(Your assignment):
All lines before the one containing "- **Контракты службы**", plus that line itself, are to be printed exactly as they appear below.

:: Records for processing

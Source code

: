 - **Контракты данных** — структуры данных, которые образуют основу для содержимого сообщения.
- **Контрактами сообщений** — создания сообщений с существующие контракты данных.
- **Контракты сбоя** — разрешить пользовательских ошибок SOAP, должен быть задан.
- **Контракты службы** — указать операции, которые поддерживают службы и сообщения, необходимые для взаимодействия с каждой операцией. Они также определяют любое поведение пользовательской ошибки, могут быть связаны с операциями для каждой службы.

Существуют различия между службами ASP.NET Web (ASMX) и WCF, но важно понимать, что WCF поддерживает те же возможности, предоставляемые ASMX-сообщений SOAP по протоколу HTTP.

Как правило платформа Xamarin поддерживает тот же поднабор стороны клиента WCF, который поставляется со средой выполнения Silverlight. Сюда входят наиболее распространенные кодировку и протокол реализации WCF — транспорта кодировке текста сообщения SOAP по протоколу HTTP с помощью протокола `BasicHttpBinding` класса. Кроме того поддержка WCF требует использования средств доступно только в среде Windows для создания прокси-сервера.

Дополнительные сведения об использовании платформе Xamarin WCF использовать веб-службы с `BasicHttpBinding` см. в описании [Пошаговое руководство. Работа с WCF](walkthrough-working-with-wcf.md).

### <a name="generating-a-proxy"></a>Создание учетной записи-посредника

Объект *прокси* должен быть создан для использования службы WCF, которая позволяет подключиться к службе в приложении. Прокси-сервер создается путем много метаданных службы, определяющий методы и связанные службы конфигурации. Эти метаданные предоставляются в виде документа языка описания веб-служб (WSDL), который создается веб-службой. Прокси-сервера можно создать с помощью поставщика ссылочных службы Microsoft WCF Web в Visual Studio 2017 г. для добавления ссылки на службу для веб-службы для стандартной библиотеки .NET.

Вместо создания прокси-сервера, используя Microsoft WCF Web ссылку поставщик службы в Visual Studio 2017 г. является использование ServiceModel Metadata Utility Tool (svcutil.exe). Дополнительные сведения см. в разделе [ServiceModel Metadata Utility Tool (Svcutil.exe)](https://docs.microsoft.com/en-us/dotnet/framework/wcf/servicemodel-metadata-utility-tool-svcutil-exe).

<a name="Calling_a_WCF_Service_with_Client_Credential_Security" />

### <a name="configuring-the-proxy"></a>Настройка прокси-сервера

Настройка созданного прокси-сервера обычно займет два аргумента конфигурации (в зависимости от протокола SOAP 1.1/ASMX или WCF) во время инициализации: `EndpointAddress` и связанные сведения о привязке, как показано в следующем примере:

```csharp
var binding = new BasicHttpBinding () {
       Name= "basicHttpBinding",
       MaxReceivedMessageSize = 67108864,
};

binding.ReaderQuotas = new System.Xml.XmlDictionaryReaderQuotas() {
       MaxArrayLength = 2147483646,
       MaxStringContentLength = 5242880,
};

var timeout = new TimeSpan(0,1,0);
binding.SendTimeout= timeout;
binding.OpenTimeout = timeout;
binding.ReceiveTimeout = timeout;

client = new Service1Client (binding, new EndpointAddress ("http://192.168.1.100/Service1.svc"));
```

::::

(Solution):
Source code

: - **Контракты данных** — структуры данных, которые образуют основу для содержимого сообщения.
- **Контрактами сообщений** — создания сообщений с существующие контракты данных.
- **Контракты сбоя** — разрешить пользовательских ошибок SOAP, должен быть задан.
- **Контракты службы** — указать операции, которые поддерживают службы и сообщения, необходимые для взаимодействия с каждой операцией. Они также определяют любое поведение пользовательской ошибки, могут быть связаны с операциями для каждой службы.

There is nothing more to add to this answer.